Who Was Gurdjieff?

George Ivanovitch Gurdjieff led an extraordinarily rich life. He was born in Armenia on January 13, 1866. His mother was Armenian, and his father, Ioannas Giorgiades, was of Greek origin. Gurdjieff made an extraordinary contribution to humanity by translating very ancient knowledge from the East into a language for Western men and women of the 20th and 21st centuries.

Countless studies and memoirs have been written about Gurdjieff; he is mentioned in the Encyclopedia Britannica. In 1979, his autobiographical book "Meetings with Remarkable Men" was adapted into a film about Gurdjieff's life, directed by Peter Brook. Seminars on his ideas are held at the University of Oxford and other major universities worldwide. Nevertheless, his influence for posterity is still in motion. His works include four published books, a ballet, 300 piano pieces, around 100 sacred dances or Movements, and symbols such as the Enneagram, which have served as the basis for new educational and therapeutic systems, including that of Claudio Naranjo today (who, as he recounts, drew from Gurdjieff's teachings).
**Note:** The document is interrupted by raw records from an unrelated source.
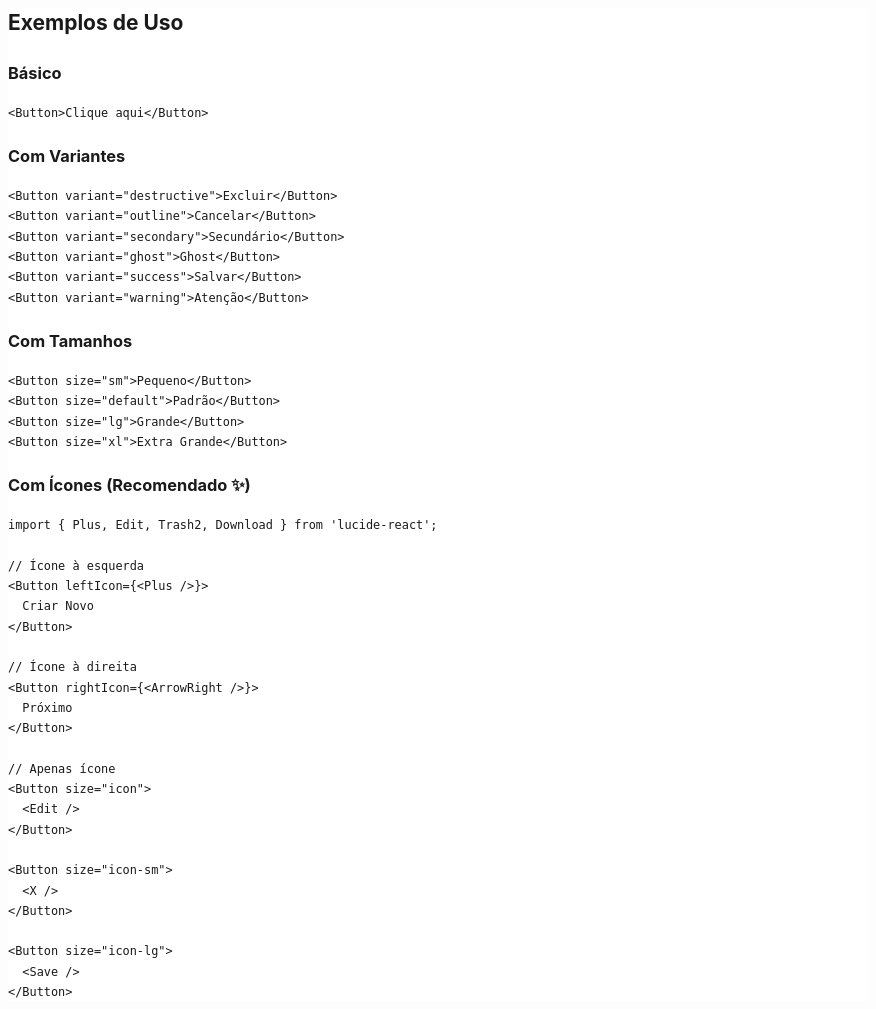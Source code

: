 ## Exemplos de Uso

### Básico

```tsx
<Button>Clique aqui</Button>
```

### Com Variantes

```tsx
<Button variant="destructive">Excluir</Button>
<Button variant="outline">Cancelar</Button>
<Button variant="secondary">Secundário</Button>
<Button variant="ghost">Ghost</Button>
<Button variant="success">Salvar</Button>
<Button variant="warning">Atenção</Button>
```

### Com Tamanhos

```tsx
<Button size="sm">Pequeno</Button>
<Button size="default">Padrão</Button>
<Button size="lg">Grande</Button>
<Button size="xl">Extra Grande</Button>
```

### Com Ícones (Recomendado ✨)

```tsx
import { Plus, Edit, Trash2, Download } from 'lucide-react';

// Ícone à esquerda
<Button leftIcon={<Plus />}>
  Criar Novo
</Button>

// Ícone à direita
<Button rightIcon={<ArrowRight />}>
  Próximo
</Button>

// Apenas ícone
<Button size="icon">
  <Edit />
</Button>

<Button size="icon-sm">
  <X />
</Button>

<Button size="icon-lg">
  <Save />
</Button>
```
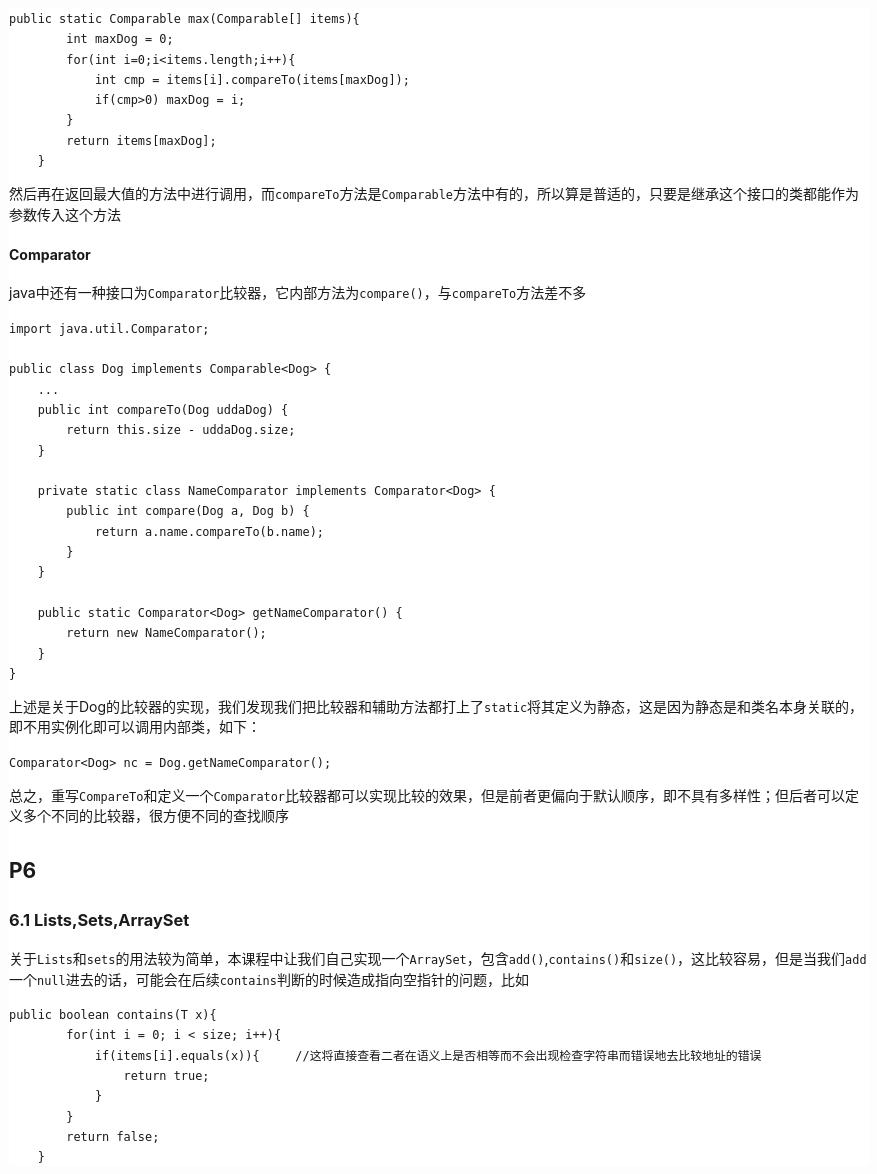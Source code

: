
```
public static Comparable max(Comparable[] items){
        int maxDog = 0;
        for(int i=0;i<items.length;i++){
            int cmp = items[i].compareTo(items[maxDog]);
            if(cmp>0) maxDog = i;
        }
        return items[maxDog];
    }
```

然后再在返回最大值的方法中进行调用，而`compareTo`方法是`Comparable`方法中有的，所以算是普适的，只要是继承这个接口的类都能作为参数传入这个方法

#### Comparator

java中还有一种接口为`Comparator`比较器，它内部方法为`compare()`，与`compareTo`方法差不多

```
import java.util.Comparator;

public class Dog implements Comparable<Dog> {
    ...
    public int compareTo(Dog uddaDog) {
        return this.size - uddaDog.size;
    }

    private static class NameComparator implements Comparator<Dog> {
        public int compare(Dog a, Dog b) {
            return a.name.compareTo(b.name);
        }
    }

    public static Comparator<Dog> getNameComparator() {
        return new NameComparator();
    }
}
```

上述是关于Dog的比较器的实现，我们发现我们把比较器和辅助方法都打上了`static`将其定义为静态，这是因为静态是和类名本身关联的，即不用实例化即可以调用内部类，如下：

```
Comparator<Dog> nc = Dog.getNameComparator();
```

总之，重写`CompareTo`和定义一个`Comparator`比较器都可以实现比较的效果，但是前者更偏向于默认顺序，即不具有多样性；但后者可以定义多个不同的比较器，很方便不同的查找顺序
## P6

### 6.1 Lists,Sets,ArraySet

关于`Lists`和`sets`的用法较为简单，本课程中让我们自己实现一个``ArraySet``，包含``add()``,``contains()``和``size()``，这比较容易，但是当我们`add`一个`null`进去的话，可能会在后续`contains`判断的时候造成指向空指针的问题，比如

```
public boolean contains(T x){
        for(int i = 0; i < size; i++){
            if(items[i].equals(x)){     //这将直接查看二者在语义上是否相等而不会出现检查字符串而错误地去比较地址的错误
                return true;
            }
        }
        return false;
    }
```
Gurdjieff was the decisive and invigorating factor in countless lives, as attested by his disciples who continued his work and the Fourth Way movement for the harmonious development of man. Among Gurdjieff's most prominent disciples are P. Ouspensky, Maurice Nicoll, Rodney Collin, Thomas Hartmann and Olga de Hartmann, J.G. Bennett, Jeanne de Salzmann, among others. Gurdjieff taught in Europe and the United States, although the scope of his influence extends to all continents. In Latin America, his legacy has been continued through his direct or indirect disciples, such as Rodney Collin (who served as Ouspensky's secretary and traveled to Argentina until his death in Cuzco, Peru). Through the Fourth Way system, it can be said that he expanded psychology as the study of the soul with the broadest concept of human potential development. The continuity of the human adventure seems to depend more and more on this AWAKENING that Gurdjieff advocated.

In 1949, he made his final visit to the United States to oversee the publication of his books. That same year, his health deteriorated, and after choreographing his last "movement" (No. 39), he collapsed and was taken to the American Hospital in Neuilly. Surrounded by disciples, he passed away on the morning of October 29 and was buried in Fontainebleau, Avon, next to his mother and wife. After his death, a blackout occurred, leaving the cathedral where he was laid out and its surroundings without light. Nature's signs when a teacher departs. After the solemn burial, Jeanne de Salzmann told her disciples, "When a teacher like Mr. Gurdjieff disappears, he cannot be replaced."